A new Canadian study finds that undergraduate students with mental health issues are at risk of developing alcohol problems, as they are more likely to use drinking as a way to cope with depression.
Across Canada, mental health issues on university and college campuses have become a significant concern, with more and more students reporting higher stress and anxiety levels.
Roughly one-fifth of Canadian postsecondary students are depressed, anxious or dealing with other mental health issues, according to a 2016 survey of 44,000 students at 41 different post secondary institutions.
The second of its kind in Canada, the survey noted an increase in mental health problems from three years prior, with eight per cent fewer students than in 2013 reporting either very good or excellent health, between three and four per cent more saying that they had experienced anxiety, depression and stress that had affected their academic performance and 13 per cent saying they had seriously considered suicide over the previous year, up 3.5 per cent from 2013.
The survey “builds a case for increased resources to help support student mental health on campus and for health professionals to be able to understand what is really happening with our students,” said Jennifer Hamilton, executive director of the Canadian Association of College and University Student Services (CACUSS), which released the study.
Students also face potential problems related to drinking, a perennial concern on campus and one that can be particularly troubling for students dealing with mental health issues.

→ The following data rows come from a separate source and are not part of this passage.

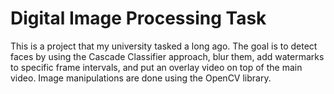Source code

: # Digital Image Processing Task
This is a project that my university tasked a long ago. The goal is to detect faces by using the Cascade Classifier approach, blur them, add watermarks to specific frame intervals, and put an overlay video on top of the main video.
Image manipulations are done using the OpenCV library.
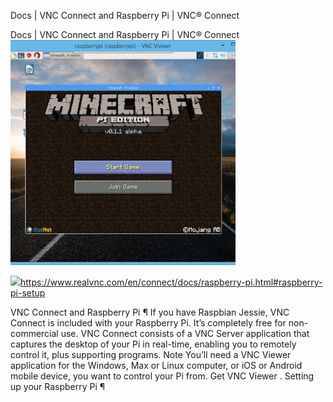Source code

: Docs | VNC Connect and Raspberry Pi | VNC® Connect

Docs | VNC Connect and Raspberry Pi | VNC® Connect
![](../_resources/04e9558bd088a2bfd84b93a5fe341f66.png)

![](../_resources/d9b00831d699b4169c84cc88d94bb1b6.png)https://www.realvnc.com/en/connect/docs/raspberry-pi.html#raspberry-pi-setup

VNC Connect and Raspberry Pi ¶ If you have Raspbian Jessie, VNC Connect is included with your Raspberry Pi. It’s completely free for non-commercial use. VNC Connect consists of a VNC Server application that captures the desktop of your Pi in real-time, enabling you to remotely control it, plus supporting programs. Note You’ll need a VNC Viewer application for the Windows, Max or Linux computer, or iOS or Android mobile device, you want to control your Pi from. Get VNC Viewer . Setting up your Raspberry Pi ¶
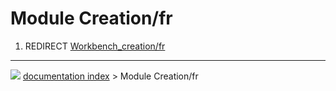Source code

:# Module Creation/fr
1.  REDIRECT [Workbench_creation/fr](Workbench_creation/fr.md)



---
![](images/Button_right.svg) [documentation index](../README.md) > Module Creation/fr
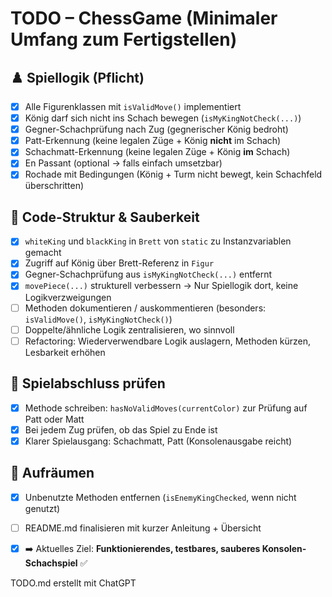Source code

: # TODO – ChessGame (Minimaler Umfang zum Fertigstellen)

## ♟️ Spiellogik (Pflicht)

- [x] Alle Figurenklassen mit `isValidMove()` implementiert
- [x] König darf sich nicht ins Schach bewegen (`isMyKingNotCheck(...)`)
- [x] Gegner-Schachprüfung nach Zug (gegnerischer König bedroht)
- [x] Patt-Erkennung (keine legalen Züge + König **nicht** im Schach)
- [x] Schachmatt-Erkennung (keine legalen Züge + König **im** Schach)
- [x] En Passant (optional → falls einfach umsetzbar)
- [x] Rochade mit Bedingungen (König + Turm nicht bewegt, kein Schachfeld überschritten)

## 🧠 Code-Struktur & Sauberkeit

- [x] `whiteKing` und `blackKing` in `Brett` von `static` zu Instanzvariablen gemacht
- [x] Zugriff auf König über Brett-Referenz in `Figur`
- [x] Gegner-Schachprüfung aus `isMyKingNotCheck(...)` entfernt
- [x] `movePiece(...)` strukturell verbessern → Nur Spiellogik dort, keine Logikverzweigungen
- [ ] Methoden dokumentieren / auskommentieren (besonders: `isValidMove()`, `isMyKingNotCheck()`)
- [ ] Doppelte/ähnliche Logik zentralisieren, wo sinnvoll
- [ ] Refactoring: Wiederverwendbare Logik auslagern, Methoden kürzen, Lesbarkeit erhöhen

## 🧪 Spielabschluss prüfen

- [x] Methode schreiben: `hasNoValidMoves(currentColor)` zur Prüfung auf Patt oder Matt
- [x] Bei jedem Zug prüfen, ob das Spiel zu Ende ist
- [x] Klarer Spielausgang: Schachmatt, Patt (Konsolenausgabe reicht)

## 🧹 Aufräumen

- [x] Unbenutzte Methoden entfernen (`isEnemyKingChecked`, wenn nicht genutzt)
- [ ] README.md finalisieren mit kurzer Anleitung + Übersicht

- [x] ➡️ Aktuelles Ziel: **Funktionierendes, testbares, sauberes Konsolen-Schachspiel** ✅

TODO.md erstellt mit ChatGPT
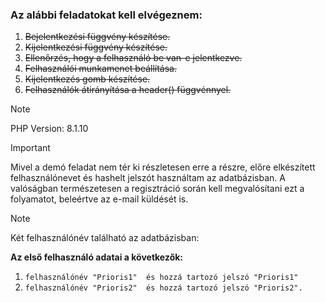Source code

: ### Az alábbi feladatokat kell elvégeznem:

1. ~~Bejelentkezési függvény készítése.~~
2. ~~Kijelentkezési függvény készítése.~~
3. ~~Ellenőrzés, hogy a felhasználó be van-e jelentkezve.~~
4. ~~Felhasználói munkamenet beállítása.~~
5. ~~Kijelentkezés gomb készítése.~~
6. ~~Felhasználók átirányítása a header() függvénnyel.~~

> [!NOTE]
> PHP Version: 8.1.10

> [!IMPORTANT]
> Mivel a demó feladat nem tér ki részletesen erre a részre, előre elkészített felhasználónevet és hashelt jelszót használtam az adatbázisban. A valóságban természetesen a regisztráció során kell megvalósítani ezt a folyamatot, beleértve az e-mail küldését is.

> [!NOTE]
> Két felhasználónév található az adatbázisban: 

**Az első felhasználó adatai a következők:**
1. `felhasználónév "Prioris1"  és hozzá tartozó jelszó "Prioris1"`
2. `felhasználónév "Prioris2"  és hozzá tartozó jelszó "Prioris2".`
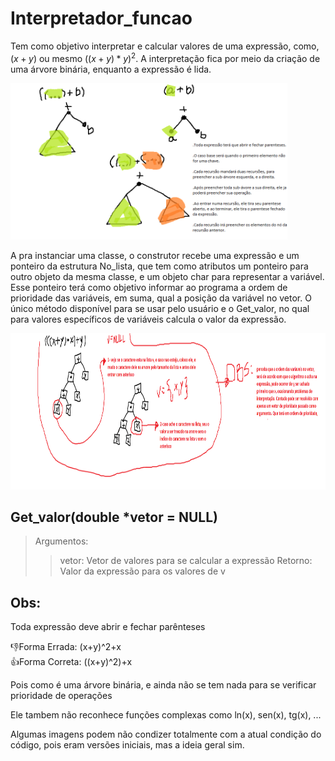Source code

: # Interpretador_funcao

Tem como objetivo interpretar e calcular valores de uma expressão, como, $\left(x+y\right)$ ou mesmo $\left(\left(x+y\right)*y\right)^2$. A interpretação fica por meio da criação de uma árvore binária, enquanto a expressão é lida.

<img height="250em" src="https://github.com/MarcioB1999/Interpretador_funcao/blob/main/Imgs/Algoritmo.png"/>

A pra instanciar uma classe, o construtor recebe uma expressão e um ponteiro da estrutura No_lista, que tem como atributos um ponteiro para outro objeto da mesma classe, e um objeto char para representar a variável. Esse ponteiro terá como objetivo informar ao programa a ordem de prioridade das variáveis, em suma, qual a posição da variável no vetor. O único método disponível para se usar pelo usuário e o Get_valor, no qual para valores específicos de variáveis calcula o valor da expressão.

<img height="250em" src="https://github.com/MarcioB1999/Interpretador_funcao/blob/main/Imgs/ReconhecerVariaveis.png"/>

## Get_valor(double *vetor = NULL)
>Argumentos:
>> vetor: Vetor de valores para se calcular a expressão
>Retorno: Valor da expressão para os valores de v


## Obs: 

Toda expressão deve abrir e fechar parênteses

👎Forma Errada: (x+y)^2+x\
👍Forma Correta: ((x+y)^2)+x

Pois como é uma árvore binária, e ainda não se tem nada para se verificar prioridade de operações

Ele tambem não reconhece funções complexas como ln(x), sen(x), tg(x), ...

Algumas imagens podem não condizer totalmente com a atual condição do código, pois eram versões iniciais, mas a ideia geral sim.



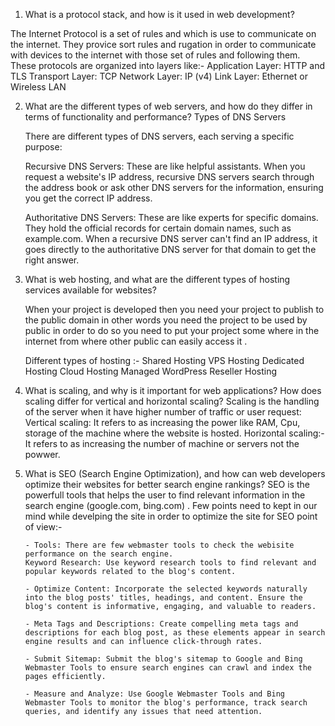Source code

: 1. What is a protocol stack, and how is it used in web development?

The Internet Protocol is a set of rules and which is use to communicate on the internet.
They provice sort rules and rugation in order to communicate with devices to the internet with those set of rules and following them.
These protocols are organized into layers like:-
Application Layer: HTTP and TLS
Transport Layer: TCP
Network Layer: IP (v4)
Link Layer: Ethernet or Wireless LAN

2.  What are the different types of web servers, and how do they differ in terms of functionality and performance?
    Types of DNS Servers

    There are different types of DNS servers, each serving a specific purpose:

    Recursive DNS Servers: These are like helpful assistants. When you request a website's IP address, recursive DNS servers search through the address book or ask other DNS servers for the information, ensuring you get the correct IP address.

    Authoritative DNS Servers: These are like experts for specific domains. They hold the official records for certain domain names, such as example.com. When a recursive DNS server can't find an IP address, it goes directly to the authoritative DNS server for that domain to get the right answer.

3.  What is web hosting, and what are the different types of hosting services available for websites?

    When your project is developed then you need your project to publish to the public domain in other words you need the project to be used by public
    in order to do so you need to put your project some where in the internet from where other public can easily access it .

    Different types of hosting :-
    Shared Hosting
    VPS Hosting
    Dedicated Hosting
    Cloud Hosting
    Managed WordPress
    Reseller Hosting

4.  What is scaling, and why is it important for web applications? How does scaling differ for vertical and horizontal scaling?
    Scaling is the handling of the server when it have higher number of traffic or user request:
    Vertical scaling: It refers to as increasing the power like RAM, Cpu, storage of the machine where the website is hosted.
    Horizontal scaling:- It refers to as increasing the number of machine or servers not the powwer.

5.  What is SEO (Search Engine Optimization), and how can web developers optimize their websites for better search engine rankings?
    SEO is the powerfull tools that helps the user to find relevant information in the search engine (google.com, bing.com) .
    Few points need to kept in our mind while develping the site in order to optimize the site for SEO point of view:-

        - Tools: There are few webmaster tools to check the webisite performance on the search engine.
        Keyword Research: Use keyword research tools to find relevant and popular keywords related to the blog's content.

        - Optimize Content: Incorporate the selected keywords naturally into the blog posts' titles, headings, and content. Ensure the blog's content is informative, engaging, and valuable to readers.

        - Meta Tags and Descriptions: Create compelling meta tags and descriptions for each blog post, as these elements appear in search engine results and can influence click-through rates.

        - Submit Sitemap: Submit the blog's sitemap to Google and Bing Webmaster Tools to ensure search engines can crawl and index the pages efficiently.

        - Measure and Analyze: Use Google Webmaster Tools and Bing Webmaster Tools to monitor the blog's performance, track search queries, and identify any issues that need attention.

“University tends to be an environment that is conducive to heavy alcohol consumption,” say the authors of a new study published in the journal Addictive Behaviours. “Thus, undergraduates with elevated social anxiety may learn to use alcohol as a way of forming new social relationships and alleviating some of the anxiety associated with the new social tasks they are facing.”
Prior research has drawn a link between high social anxiety and elevated levels of alcohol problems for undergraduates, with students typically turning to alcohol to either reduce the tension of social encounters, to dampen stress responses or to self-medicate. The new study looked at a particularly severe form of social anxiety, social avoidance, and found that students with social avoidance problems increasingly use alcohol to cope with depression.
The study used data collected at an unnamed university in eastern Canada from 219 undergraduates (72.6 per cent women, with a mean age of 20.6 years) who filled out questionnaires at four different time periods, each separated by six months. The researchers found that a student’s social avoidance behaviour indicated at the first time period was apt to predict increases in drinking as a way to cope with depression in later time periods.
“We found social avoidance predicted increases in all five drinking motives: coping with anxiety motives, coping with depression motives, conformity, social, and enhancement over twelve months, but only coping with depression motives was linked to increasing alcohol problems over time,” say the study’s authors.
“This indicates socially avoidant undergraduates are motivated to drink for a wide range of reasons, but only drinking to cope with depression is contributing to their increased alcohol-related problems over time,” they write.
The authors suggest that undergraduates with social avoidance would benefit from learning more adaptive coping strategies to help address their depressive symptoms.